Task requirements » The output is a word-for-word repeat of the listing below, free of images.

Data for processing »
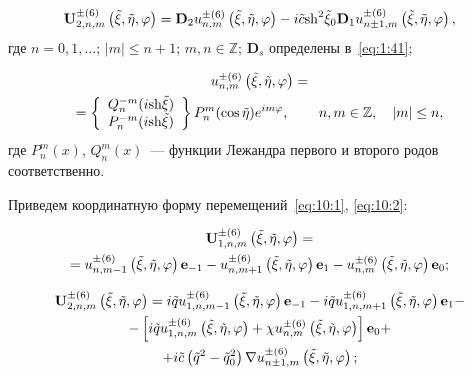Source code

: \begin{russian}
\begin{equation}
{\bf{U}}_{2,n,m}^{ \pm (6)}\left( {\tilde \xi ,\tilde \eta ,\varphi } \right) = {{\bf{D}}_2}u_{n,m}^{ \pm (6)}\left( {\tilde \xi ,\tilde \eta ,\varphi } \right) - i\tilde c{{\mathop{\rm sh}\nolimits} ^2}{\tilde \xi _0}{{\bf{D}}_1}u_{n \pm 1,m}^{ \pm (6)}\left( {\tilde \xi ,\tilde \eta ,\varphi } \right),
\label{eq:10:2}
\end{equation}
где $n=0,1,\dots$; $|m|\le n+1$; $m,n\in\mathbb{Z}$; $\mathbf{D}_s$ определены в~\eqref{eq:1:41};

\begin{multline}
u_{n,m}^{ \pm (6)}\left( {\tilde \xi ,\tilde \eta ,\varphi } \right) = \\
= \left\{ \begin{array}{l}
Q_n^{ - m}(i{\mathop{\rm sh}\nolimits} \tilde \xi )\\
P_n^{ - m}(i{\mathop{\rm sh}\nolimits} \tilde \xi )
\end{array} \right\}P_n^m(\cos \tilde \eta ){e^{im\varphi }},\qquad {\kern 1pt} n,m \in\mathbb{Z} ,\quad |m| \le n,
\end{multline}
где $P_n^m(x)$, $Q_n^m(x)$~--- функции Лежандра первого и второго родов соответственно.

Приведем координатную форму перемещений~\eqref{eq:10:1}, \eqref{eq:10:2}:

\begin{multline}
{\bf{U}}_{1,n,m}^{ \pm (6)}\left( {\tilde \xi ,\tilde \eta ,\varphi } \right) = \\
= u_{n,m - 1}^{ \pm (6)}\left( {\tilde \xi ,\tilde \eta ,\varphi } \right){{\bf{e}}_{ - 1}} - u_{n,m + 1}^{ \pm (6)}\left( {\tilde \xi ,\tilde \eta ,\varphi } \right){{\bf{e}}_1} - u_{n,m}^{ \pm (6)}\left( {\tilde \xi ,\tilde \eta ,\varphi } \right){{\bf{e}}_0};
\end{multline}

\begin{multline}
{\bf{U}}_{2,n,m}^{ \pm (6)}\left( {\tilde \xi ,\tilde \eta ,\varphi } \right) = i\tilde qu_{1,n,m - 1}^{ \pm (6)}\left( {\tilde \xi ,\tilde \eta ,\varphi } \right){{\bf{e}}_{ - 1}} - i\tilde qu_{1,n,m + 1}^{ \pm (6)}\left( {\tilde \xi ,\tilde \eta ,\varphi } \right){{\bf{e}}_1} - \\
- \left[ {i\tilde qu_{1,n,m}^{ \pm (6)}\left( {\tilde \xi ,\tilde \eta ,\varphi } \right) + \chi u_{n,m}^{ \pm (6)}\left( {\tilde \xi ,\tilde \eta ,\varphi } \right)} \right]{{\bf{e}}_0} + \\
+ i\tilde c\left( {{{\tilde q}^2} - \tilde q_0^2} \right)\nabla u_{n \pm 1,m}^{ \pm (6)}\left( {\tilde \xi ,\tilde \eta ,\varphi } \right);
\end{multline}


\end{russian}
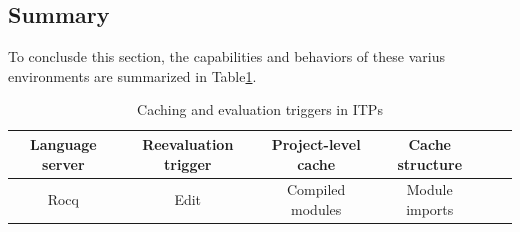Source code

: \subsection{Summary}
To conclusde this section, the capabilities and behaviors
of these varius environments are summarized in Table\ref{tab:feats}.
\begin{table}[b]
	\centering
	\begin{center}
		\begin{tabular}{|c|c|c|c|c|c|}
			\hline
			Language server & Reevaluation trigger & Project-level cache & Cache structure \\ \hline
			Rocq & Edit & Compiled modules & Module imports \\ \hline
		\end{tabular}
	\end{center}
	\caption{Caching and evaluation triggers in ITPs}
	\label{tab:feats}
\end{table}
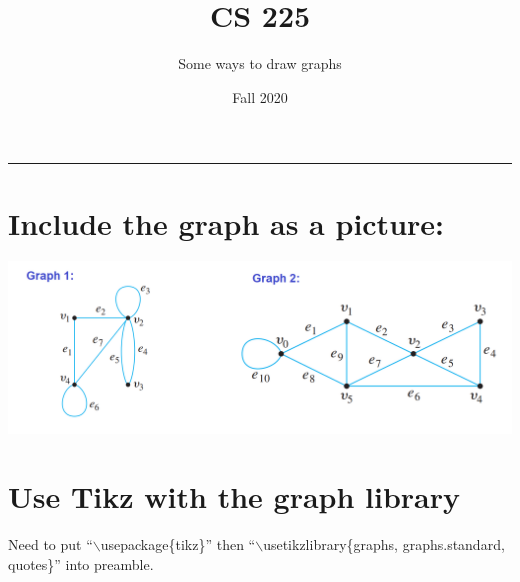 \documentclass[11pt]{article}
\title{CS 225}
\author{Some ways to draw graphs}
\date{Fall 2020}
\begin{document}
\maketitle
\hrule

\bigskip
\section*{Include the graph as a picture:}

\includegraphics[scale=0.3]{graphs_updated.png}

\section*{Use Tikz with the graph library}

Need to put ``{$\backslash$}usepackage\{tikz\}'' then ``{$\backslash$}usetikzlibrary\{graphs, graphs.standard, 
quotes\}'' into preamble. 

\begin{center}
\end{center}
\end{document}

The completed task »
Source code

: \begin{russian}
\begin{equation}
{\bf{U}}_{2,n,m}^{ \pm (6)}\left( {\tilde \xi ,\tilde \eta ,\varphi } \right) = {{\bf{D}}_2}u_{n,m}^{ \pm (6)}\left( {\tilde \xi ,\tilde \eta ,\varphi } \right) - i\tilde c{{\mathop{\rm sh}\nolimits} ^2}{\tilde \xi _0}{{\bf{D}}_1}u_{n \pm 1,m}^{ \pm (6)}\left( {\tilde \xi ,\tilde \eta ,\varphi } \right),
\label{eq:10:2}
\end{equation}
где $n=0,1,\dots$; $|m|\le n+1$; $m,n\in\mathbb{Z}$; $\mathbf{D}_s$ определены в~\eqref{eq:1:41};

\begin{multline}
u_{n,m}^{ \pm (6)}\left( {\tilde \xi ,\tilde \eta ,\varphi } \right) = \\
= \left\{ \begin{array}{l}
Q_n^{ - m}(i{\mathop{\rm sh}\nolimits} \tilde \xi )\\
P_n^{ - m}(i{\mathop{\rm sh}\nolimits} \tilde \xi )
\end{array} \right\}P_n^m(\cos \tilde \eta ){e^{im\varphi }},\qquad {\kern 1pt} n,m \in\mathbb{Z} ,\quad |m| \le n,
\end{multline}
где $P_n^m(x)$, $Q_n^m(x)$~--- функции Лежандра первого и второго родов соответственно.

Приведем координатную форму перемещений~\eqref{eq:10:1}, \eqref{eq:10:2}:

\begin{multline}
{\bf{U}}_{1,n,m}^{ \pm (6)}\left( {\tilde \xi ,\tilde \eta ,\varphi } \right) = \\
= u_{n,m - 1}^{ \pm (6)}\left( {\tilde \xi ,\tilde \eta ,\varphi } \right){{\bf{e}}_{ - 1}} - u_{n,m + 1}^{ \pm (6)}\left( {\tilde \xi ,\tilde \eta ,\varphi } \right){{\bf{e}}_1} - u_{n,m}^{ \pm (6)}\left( {\tilde \xi ,\tilde \eta ,\varphi } \right){{\bf{e}}_0};
\end{multline}

\begin{multline}
{\bf{U}}_{2,n,m}^{ \pm (6)}\left( {\tilde \xi ,\tilde \eta ,\varphi } \right) = i\tilde qu_{1,n,m - 1}^{ \pm (6)}\left( {\tilde \xi ,\tilde \eta ,\varphi } \right){{\bf{e}}_{ - 1}} - i\tilde qu_{1,n,m + 1}^{ \pm (6)}\left( {\tilde \xi ,\tilde \eta ,\varphi } \right){{\bf{e}}_1} - \\
- \left[ {i\tilde qu_{1,n,m}^{ \pm (6)}\left( {\tilde \xi ,\tilde \eta ,\varphi } \right) + \chi u_{n,m}^{ \pm (6)}\left( {\tilde \xi ,\tilde \eta ,\varphi } \right)} \right]{{\bf{e}}_0} + \\
+ i\tilde c\left( {{{\tilde q}^2} - \tilde q_0^2} \right)\nabla u_{n \pm 1,m}^{ \pm (6)}\left( {\tilde \xi ,\tilde \eta ,\varphi } \right);
\end{multline}


\end{russian}
Source code

: \subsection{Summary}
To conclusde this section, the capabilities and behaviors
of these varius environments are summarized in Table\ref{tab:feats}.
\begin{table}[b]
	\centering
	\begin{center}
		\begin{tabular}{|c|c|c|c|c|c|}
			\hline
			Language server & Reevaluation trigger & Project-level cache & Cache structure \\ \hline
			Rocq & Edit & Compiled modules & Module imports \\ \hline
		\end{tabular}
	\end{center}
	\caption{Caching and evaluation triggers in ITPs}
	\label{tab:feats}
\end{table}
 \documentclass[11pt]{article}
\title{CS 225}
\author{Some ways to draw graphs}
\date{Fall 2020}
\begin{document}
\maketitle
\hrule

\bigskip
\section*{Include the graph as a picture:}

\includegraphics[scale=0.3]{graphs_updated.png}

\section*{Use Tikz with the graph library}

Need to put ``{$\backslash$}usepackage\{tikz\}'' then ``{$\backslash$}usetikzlibrary\{graphs, graphs.standard, 
quotes\}'' into preamble. 

\begin{center}
\end{center}
\end{document}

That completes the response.